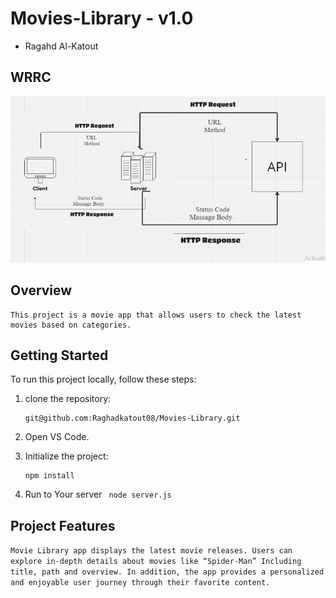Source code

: <!-- Project Name - Project Version -->
# Movies-Library - v1.0

<!-- Author Name -->
* Ragahd Al-Katout

<!-- WRRC -->
## WRRC
![WRRC](./assets/WRRC_withAPI.png)

<!-- ![WRRC](./assets/WRRC.png)
<!-- WRRC Example -->
<!-- * WRRC Example:
![WRRC Example](./assets/Example_WRRC.png) --> 

## Overview 
    This project is a movie app that allows users to check the latest movies based on categories.


## Getting Started
<!-- The steps that a user must take in order to build this app on their own machine and get it running -->
To run this project locally, follow these steps:

1. clone the repository:
    ```
    git@github.com:Raghadkatout08/Movies-Library.git
    ```

2. Open VS Code.

3. Initialize the project:
    ``` 
    npm install
    ```
4. Run to Your server  ``` node server.js``` 



## Project Features
<!-- The features included in this app -->

```Movie Library app displays the latest movie releases. Users can explore in-depth details about movies like “Spider-Man” Including title, path and overview. In addition, the app provides a personalized and enjoyable user journey through their favorite content.```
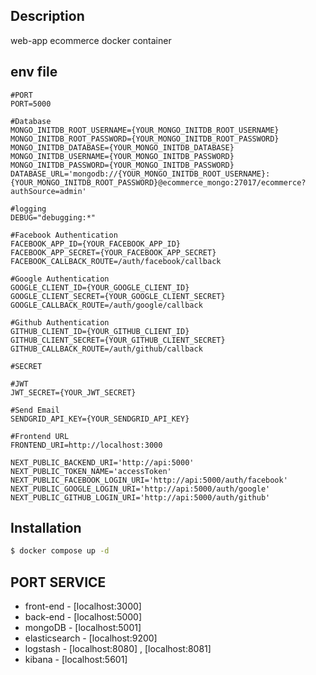 ## Description

web-app ecommerce docker container

## env file

```env:.env
#PORT
PORT=5000

#Database
MONGO_INITDB_ROOT_USERNAME={YOUR_MONGO_INITDB_ROOT_USERNAME}
MONGO_INITDB_ROOT_PASSWORD={YOUR_MONGO_INITDB_ROOT_PASSWORD}
MONGO_INITDB_DATABASE={YOUR_MONGO_INITDB_DATABASE}
MONGO_INITDB_USERNAME={YOUR_MONGO_INITDB_PASSWORD}
MONGO_INITDB_PASSWORD={YOUR_MONGO_INITDB_PASSWORD}
DATABASE_URL='mongodb://{YOUR_MONGO_INITDB_ROOT_USERNAME}:{YOUR_MONGO_INITDB_ROOT_PASSWORD}@ecommerce_mongo:27017/ecommerce?authSource=admin'

#logging
DEBUG="debugging:*"

#Facebook Authentication
FACEBOOK_APP_ID={YOUR_FACEBOOK_APP_ID}
FACEBOOK_APP_SECRET={YOUR_FACEBOOK_APP_SECRET}
FACEBOOK_CALLBACK_ROUTE=/auth/facebook/callback

#Google Authentication
GOOGLE_CLIENT_ID={YOUR_GOOGLE_CLIENT_ID}
GOOGLE_CLIENT_SECRET={YOUR_GOOGLE_CLIENT_SECRET}
GOOGLE_CALLBACK_ROUTE=/auth/google/callback

#Github Authentication
GITHUB_CLIENT_ID={YOUR_GITHUB_CLIENT_ID}
GITHUB_CLIENT_SECRET={YOUR_GITHUB_CLIENT_SECRET}
GITHUB_CALLBACK_ROUTE=/auth/github/callback

#SECRET

#JWT
JWT_SECRET={YOUR_JWT_SECRET}

#Send Email
SENDGRID_API_KEY={YOUR_SENDGRID_API_KEY}

#Frontend URL
FRONTEND_URI=http://localhost:3000

```

```env:.env.local
NEXT_PUBLIC_BACKEND_URI='http://api:5000'
NEXT_PUBLIC_TOKEN_NAME='accessToken'
NEXT_PUBLIC_FACEBOOK_LOGIN_URI='http://api:5000/auth/facebook'
NEXT_PUBLIC_GOOGLE_LOGIN_URI='http://api:5000/auth/google'
NEXT_PUBLIC_GITHUB_LOGIN_URI='http://api:5000/auth/github'
```

## Installation

```bash
$ docker compose up -d
```

## PORT SERVICE

- front-end - [localhost:3000]
- back-end - [localhost:5000]
- mongoDB - [localhost:5001]
- elasticsearch - [localhost:9200]
- logstash - [localhost:8080] , [localhost:8081]
- kibana - [localhost:5601]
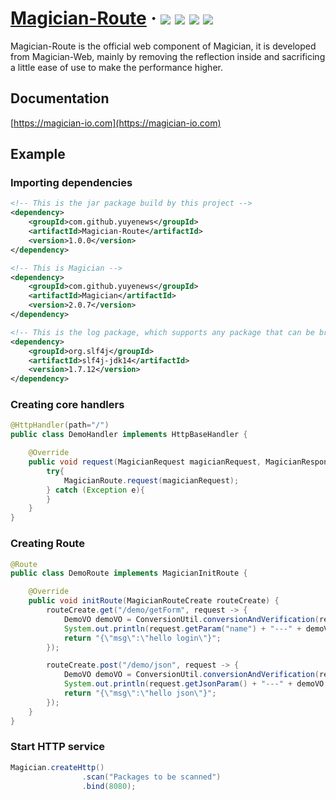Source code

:<h1> 
    <a href="https://magician-io.com">Magician-Route</a> ·
    <img src="https://img.shields.io/badge/licenes-MIT-brightgreen.svg"/>
    <img src="https://img.shields.io/badge/jdk-8+-brightgreen.svg"/>
    <img src="https://img.shields.io/badge/maven-3.5.4+-brightgreen.svg"/>
    <img src="https://img.shields.io/badge/release-master-brightgreen.svg"/>
</h1>

Magician-Route is the official web component of Magician, it is developed from Magician-Web, mainly by removing the reflection inside and sacrificing a little ease of use to make the performance higher.

## Documentation

[https://magician-io.com](https://magician-io.com)

## Example

### Importing dependencies

```xml
<!-- This is the jar package build by this project -->
<dependency>
    <groupId>com.github.yuyenews</groupId>
    <artifactId>Magician-Route</artifactId>
    <version>1.0.0</version>
</dependency>

<!-- This is Magician -->
<dependency>
    <groupId>com.github.yuyenews</groupId>
    <artifactId>Magician</artifactId>
    <version>2.0.7</version>
</dependency>

<!-- This is the log package, which supports any package that can be bridged with slf4j -->
<dependency>
    <groupId>org.slf4j</groupId>
    <artifactId>slf4j-jdk14</artifactId>
    <version>1.7.12</version>
</dependency>
```

### Creating core handlers

```java
@HttpHandler(path="/")
public class DemoHandler implements HttpBaseHandler {

    @Override
    public void request(MagicianRequest magicianRequest, MagicianResponse response) {
        try{
            MagicianRoute.request(magicianRequest);
        } catch (Exception e){
        }
    }
}
```

### Creating Route

```java
@Route
public class DemoRoute implements MagicianInitRoute {

    @Override
    public void initRoute(MagicianRouteCreate routeCreate) {
        routeCreate.get("/demo/getForm", request -> {
            DemoVO demoVO = ConversionUtil.conversionAndVerification(request, DemoVO.class);
            System.out.println(request.getParam("name") + "---" + demoVO.getName());
            return "{\"msg\":\"hello login\"}";
        });

        routeCreate.post("/demo/json", request -> {
            DemoVO demoVO = ConversionUtil.conversionAndVerification(request, DemoVO.class);
            System.out.println(request.getJsonParam() + "---" + demoVO.getName());
            return "{\"msg\":\"hello json\"}";
        });
    }
}
```


### Start HTTP service

```java
Magician.createHttp()
                .scan("Packages to be scanned")
                .bind(8080);
```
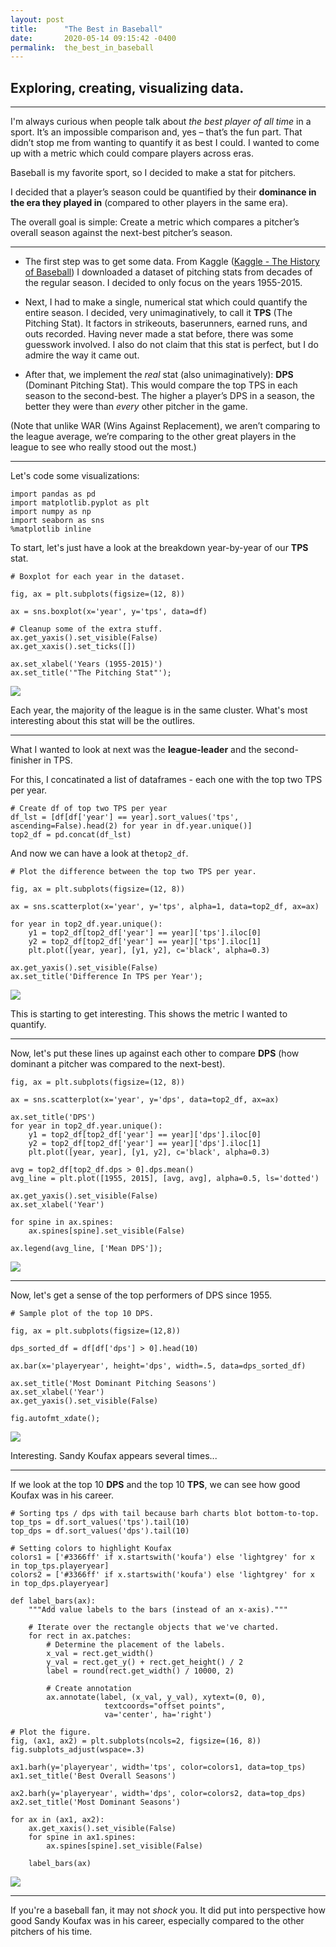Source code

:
 ```yaml
---
layout: post
title:      "The Best in Baseball"
date:       2020-05-14 09:15:42 -0400
permalink:  the_best_in_baseball
---
```


## Exploring, creating, visualizing data.

---


I'm always curious when people talk about *the best player of all time* in a sport. It’s an impossible comparison and, yes – that’s the fun part. That didn’t stop me from wanting to quantify it as best I could. I wanted to come up with a metric which could compare players across eras.

Baseball is my favorite sport, so I decided to make a stat for pitchers.

I decided that a player’s season could be quantified by their **dominance in the era they played in** (compared to other players in the same era).

The overall goal is simple: Create a metric which compares a pitcher’s overall season against the next-best pitcher’s season.

---

* The first step was to get some data. From Kaggle ([Kaggle - The History of Baseball](https://www.kaggle.com/seanlahman/the-history-of-baseball)) I downloaded a dataset of pitching stats from decades of the regular season. I decided to only focus on the years 1955-2015.

* Next, I had to make a single, numerical stat which could quantify the entire season. I decided, very unimaginatively, to call it **TPS** (The Pitching Stat). It factors in strikeouts, baserunners, earned runs, and outs recorded. Having never made a stat before, there was some guesswork involved. I also do not claim that this stat is perfect, but I do admire the way it came out.

* After that, we implement the *real* stat (also unimaginatively): **DPS** (Dominant Pitching Stat). This would compare the top TPS in each season to the second-best. The higher a player’s DPS in a season, the better they were than *every* other pitcher in the game. 

(Note that unlike WAR (Wins Against Replacement), we aren’t comparing to the league average, we’re comparing to the other great players in the league to see who really stood out the most.)

---

Let's code some visualizations:

```
import pandas as pd
import matplotlib.pyplot as plt
import numpy as np
import seaborn as sns
%matplotlib inline
```

To start, let's just have a look at the breakdown year-by-year of our **TPS** stat.

```
# Boxplot for each year in the dataset.

fig, ax = plt.subplots(figsize=(12, 8))

ax = sns.boxplot(x='year', y='tps', data=df)

# Cleanup some of the extra stuff.
ax.get_yaxis().set_visible(False)
ax.get_xaxis().set_ticks([])

ax.set_xlabel('Years (1955-2015)')
ax.set_title('"The Pitching Stat"');
```

<img src="https://raw.githubusercontent.com/cwf231/dominant_pitcher/master/images/boxtps.png">

Each year, the majority of the league is in the same cluster. What's most interesting about this stat will be the outlires.

---

What I wanted to look at next was the **league-leader** and the second-finisher in TPS.

For this, I concatinated a list of dataframes - each one with the top two TPS per year.
```
# Create df of top two TPS per year
df_lst = [df[df['year'] == year].sort_values('tps', ascending=False).head(2) for year in df.year.unique()]
top2_df = pd.concat(df_lst)
```

And now we can have a look at the`top2_df`.

```
# Plot the difference between the top two TPS per year.

fig, ax = plt.subplots(figsize=(12, 8))

ax = sns.scatterplot(x='year', y='tps', alpha=1, data=top2_df, ax=ax)

for year in top2_df.year.unique():
    y1 = top2_df[top2_df['year'] == year]['tps'].iloc[0]
    y2 = top2_df[top2_df['year'] == year]['tps'].iloc[1]
    plt.plot([year, year], [y1, y2], c='black', alpha=0.3)
    
ax.get_yaxis().set_visible(False)
ax.set_title('Difference In TPS per Year');
```

<img src="https://raw.githubusercontent.com/cwf231/dominant_pitcher/master/images/tpsdiff.png">

This is starting to get interesting. This shows the metric I wanted to quantify.

---

Now, let's put these lines up against each other to compare **DPS** (how dominant a pitcher was compared to the next-best).

```
fig, ax = plt.subplots(figsize=(12, 8))

ax = sns.scatterplot(x='year', y='dps', data=top2_df, ax=ax)

ax.set_title('DPS')
for year in top2_df.year.unique():
    y1 = top2_df[top2_df['year'] == year]['dps'].iloc[0]
    y2 = top2_df[top2_df['year'] == year]['dps'].iloc[1]
    plt.plot([year, year], [y1, y2], c='black', alpha=0.3)

avg = top2_df[top2_df.dps > 0].dps.mean()
avg_line = plt.plot([1955, 2015], [avg, avg], alpha=0.5, ls='dotted')

ax.get_yaxis().set_visible(False)
ax.set_xlabel('Year')

for spine in ax.spines:
    ax.spines[spine].set_visible(False)

ax.legend(avg_line, ['Mean DPS']);
```

<img src="https://raw.githubusercontent.com/cwf231/dominant_pitcher/master/images/dpslollipop.png">

---

Now, let's get a sense of the top performers of DPS since 1955.

```
# Sample plot of the top 10 DPS.

fig, ax = plt.subplots(figsize=(12,8))

dps_sorted_df = df[df['dps'] > 0].head(10)

ax.bar(x='playeryear', height='dps', width=.5, data=dps_sorted_df)

ax.set_title('Most Dominant Pitching Seasons')
ax.set_xlabel('Year')
ax.get_yaxis().set_visible(False)

fig.autofmt_xdate();
```

<img src="https://raw.githubusercontent.com/cwf231/dominant_pitcher/master/images/top10dps.png">

Interesting. Sandy Koufax appears several times...

---

If we look at the top 10 **DPS** and the top 10 **TPS**, we can see how good Koufax was in his career. 

```
# Sorting tps / dps with tail because barh charts blot bottom-to-top.
top_tps = df.sort_values('tps').tail(10)
top_dps = df.sort_values('dps').tail(10)

# Setting colors to highlight Koufax
colors1 = ['#3366ff' if x.startswith('koufa') else 'lightgrey' for x in top_tps.playeryear]
colors2 = ['#3366ff' if x.startswith('koufa') else 'lightgrey' for x in top_dps.playeryear]

def label_bars(ax):
    """Add value labels to the bars (instead of an x-axis)."""
    
    # Iterate over the rectangle objects that we've charted.
    for rect in ax.patches:
        # Determine the placement of the labels.
        x_val = rect.get_width()
        y_val = rect.get_y() + rect.get_height() / 2
        label = round(rect.get_width() / 10000, 2)
        
        # Create annotation
        ax.annotate(label, (x_val, y_val), xytext=(0, 0), 
                     textcoords="offset points", 
                     va='center', ha='right')

# Plot the figure.
fig, (ax1, ax2) = plt.subplots(ncols=2, figsize=(16, 8))
fig.subplots_adjust(wspace=.3)

ax1.barh(y='playeryear', width='tps', color=colors1, data=top_tps)
ax1.set_title('Best Overall Seasons')

ax2.barh(y='playeryear', width='dps', color=colors2, data=top_dps)
ax2.set_title('Most Dominant Seasons')

for ax in (ax1, ax2):
    ax.get_xaxis().set_visible(False)
    for spine in ax1.spines:
        ax.spines[spine].set_visible(False)
    
    label_bars(ax)
```

<img src="https://raw.githubusercontent.com/cwf231/dominant_pitcher/master/images/koufax.png">

---

If you're a baseball fan, it may not *shock* you. It did put into perspective how good Sandy Koufax was in his career, especially compared to the other pitchers of his time.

^^^^^^^^^^^^^^^^

ASSIGNMENT:
State how many lines of the records hold the string "career", and nothing else.

COMPLETED EXERCISE:
2